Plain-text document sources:
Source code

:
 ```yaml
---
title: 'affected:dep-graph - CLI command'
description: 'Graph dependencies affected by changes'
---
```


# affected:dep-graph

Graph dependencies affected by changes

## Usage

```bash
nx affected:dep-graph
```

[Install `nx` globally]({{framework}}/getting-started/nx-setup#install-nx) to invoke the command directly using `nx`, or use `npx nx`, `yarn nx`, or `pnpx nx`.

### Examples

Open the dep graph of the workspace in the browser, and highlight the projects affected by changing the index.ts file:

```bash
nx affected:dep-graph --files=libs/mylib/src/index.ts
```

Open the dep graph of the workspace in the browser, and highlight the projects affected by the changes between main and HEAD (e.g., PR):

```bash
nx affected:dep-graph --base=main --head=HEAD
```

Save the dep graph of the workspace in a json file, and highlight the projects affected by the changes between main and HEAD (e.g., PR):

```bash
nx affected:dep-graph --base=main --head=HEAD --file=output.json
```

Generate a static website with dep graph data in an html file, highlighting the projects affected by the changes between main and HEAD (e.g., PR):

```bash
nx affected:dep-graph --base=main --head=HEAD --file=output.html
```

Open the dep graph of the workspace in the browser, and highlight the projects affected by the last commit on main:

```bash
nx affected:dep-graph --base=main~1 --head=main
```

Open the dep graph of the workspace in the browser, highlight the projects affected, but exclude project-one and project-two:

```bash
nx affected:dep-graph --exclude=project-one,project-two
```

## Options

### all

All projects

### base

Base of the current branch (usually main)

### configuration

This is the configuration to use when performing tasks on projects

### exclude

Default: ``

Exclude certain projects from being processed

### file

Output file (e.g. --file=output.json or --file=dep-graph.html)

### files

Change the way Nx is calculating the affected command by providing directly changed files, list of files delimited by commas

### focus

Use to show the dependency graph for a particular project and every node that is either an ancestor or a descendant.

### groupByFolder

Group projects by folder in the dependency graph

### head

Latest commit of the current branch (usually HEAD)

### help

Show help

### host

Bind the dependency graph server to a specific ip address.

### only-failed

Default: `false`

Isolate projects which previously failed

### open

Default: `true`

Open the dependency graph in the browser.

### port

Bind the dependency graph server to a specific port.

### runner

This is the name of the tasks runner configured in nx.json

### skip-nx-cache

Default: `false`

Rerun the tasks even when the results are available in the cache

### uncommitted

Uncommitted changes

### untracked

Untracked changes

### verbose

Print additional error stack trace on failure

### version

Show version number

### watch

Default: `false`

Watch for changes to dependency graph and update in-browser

▸ **TASK TO CARRY OUT**
Once you find the string "browser" in a line of the records, copy that line.

▸ **OUTPUT BELOW**
Open the dep graph of the workspace in the browser, and highlight the projects affected by changing the index.ts file:
Open the dep graph of the workspace in the browser, and highlight the projects affected by the changes between main and HEAD (e.g., PR):
Open the dep graph of the workspace in the browser, and highlight the projects affected by the last commit on main:
Open the dep graph of the workspace in the browser, highlight the projects affected, but exclude project-one and project-two:
Open the dependency graph in the browser.
Watch for changes to dependency graph and update in-browser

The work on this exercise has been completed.